**Exercise description:**
Please copy, word for word, the line that contains "<h1>اولين خاطره كه" and every line after it through the end of the records, and nothing more.

[Material provided Boundary: Start]

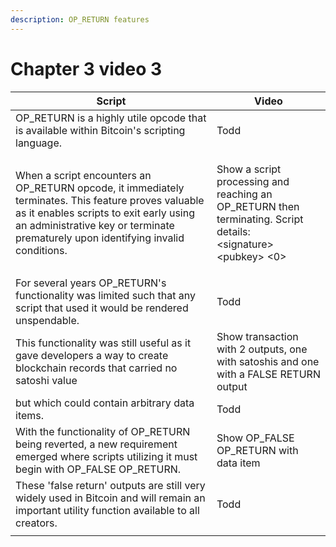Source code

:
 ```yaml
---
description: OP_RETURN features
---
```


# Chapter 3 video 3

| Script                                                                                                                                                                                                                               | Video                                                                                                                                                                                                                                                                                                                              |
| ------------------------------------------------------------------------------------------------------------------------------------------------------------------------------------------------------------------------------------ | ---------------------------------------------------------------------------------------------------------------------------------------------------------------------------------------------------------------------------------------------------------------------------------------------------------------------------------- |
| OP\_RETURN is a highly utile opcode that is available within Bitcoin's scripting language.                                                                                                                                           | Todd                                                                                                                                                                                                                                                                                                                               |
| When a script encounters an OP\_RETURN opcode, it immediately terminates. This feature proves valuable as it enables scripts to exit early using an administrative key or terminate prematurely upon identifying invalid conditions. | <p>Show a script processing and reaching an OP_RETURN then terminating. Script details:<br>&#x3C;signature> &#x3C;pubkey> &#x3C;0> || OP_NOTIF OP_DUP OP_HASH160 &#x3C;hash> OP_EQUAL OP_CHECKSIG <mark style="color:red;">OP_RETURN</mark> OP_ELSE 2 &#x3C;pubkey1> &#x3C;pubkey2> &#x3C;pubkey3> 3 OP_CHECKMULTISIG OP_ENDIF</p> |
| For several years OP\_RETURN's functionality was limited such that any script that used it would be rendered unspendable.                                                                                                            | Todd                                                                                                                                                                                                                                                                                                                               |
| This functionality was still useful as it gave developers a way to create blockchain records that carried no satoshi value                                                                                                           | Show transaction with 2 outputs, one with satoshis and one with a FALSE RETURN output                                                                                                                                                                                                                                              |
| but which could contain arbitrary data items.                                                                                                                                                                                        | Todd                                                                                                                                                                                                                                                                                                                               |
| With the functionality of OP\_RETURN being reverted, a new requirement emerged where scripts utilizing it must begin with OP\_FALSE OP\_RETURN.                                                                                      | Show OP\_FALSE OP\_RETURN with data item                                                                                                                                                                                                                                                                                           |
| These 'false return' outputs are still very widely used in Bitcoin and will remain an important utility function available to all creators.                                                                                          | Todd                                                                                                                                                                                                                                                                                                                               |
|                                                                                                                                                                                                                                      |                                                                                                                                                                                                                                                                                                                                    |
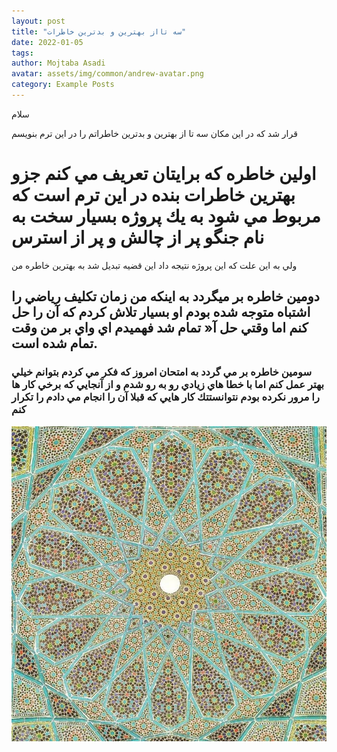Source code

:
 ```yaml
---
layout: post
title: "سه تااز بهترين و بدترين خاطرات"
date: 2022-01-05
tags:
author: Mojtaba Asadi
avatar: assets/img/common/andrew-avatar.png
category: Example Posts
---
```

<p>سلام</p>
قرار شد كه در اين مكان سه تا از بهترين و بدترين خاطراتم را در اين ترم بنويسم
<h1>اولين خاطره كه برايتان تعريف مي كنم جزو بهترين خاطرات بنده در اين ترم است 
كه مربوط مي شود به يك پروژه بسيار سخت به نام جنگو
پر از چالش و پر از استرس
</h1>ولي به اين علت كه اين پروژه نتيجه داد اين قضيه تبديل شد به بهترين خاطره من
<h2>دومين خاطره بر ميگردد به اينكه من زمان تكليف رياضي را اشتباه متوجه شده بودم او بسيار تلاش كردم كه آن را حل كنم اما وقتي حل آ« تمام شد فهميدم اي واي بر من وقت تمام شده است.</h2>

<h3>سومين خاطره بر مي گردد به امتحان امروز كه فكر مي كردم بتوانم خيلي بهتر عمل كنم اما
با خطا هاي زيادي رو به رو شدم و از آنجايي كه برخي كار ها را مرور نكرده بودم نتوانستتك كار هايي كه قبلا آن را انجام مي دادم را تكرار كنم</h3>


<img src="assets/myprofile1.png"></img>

[Material provided Boundary: End]

**Task solution:**
<h1>اولين خاطره كه برايتان تعريف مي كنم جزو بهترين خاطرات بنده در اين ترم است 
كه مربوط مي شود به يك پروژه بسيار سخت به نام جنگو
پر از چالش و پر از استرس
</h1>ولي به اين علت كه اين پروژه نتيجه داد اين قضيه تبديل شد به بهترين خاطره من
<h2>دومين خاطره بر ميگردد به اينكه من زمان تكليف رياضي را اشتباه متوجه شده بودم او بسيار تلاش كردم كه آن را حل كنم اما وقتي حل آ« تمام شد فهميدم اي واي بر من وقت تمام شده است.</h2>

<h3>سومين خاطره بر مي گردد به امتحان امروز كه فكر مي كردم بتوانم خيلي بهتر عمل كنم اما
با خطا هاي زيادي رو به رو شدم و از آنجايي كه برخي كار ها را مرور نكرده بودم نتوانستتك كار هايي كه قبلا آن را انجام مي دادم را تكرار كنم</h3>


<img src="assets/myprofile1.png"></img>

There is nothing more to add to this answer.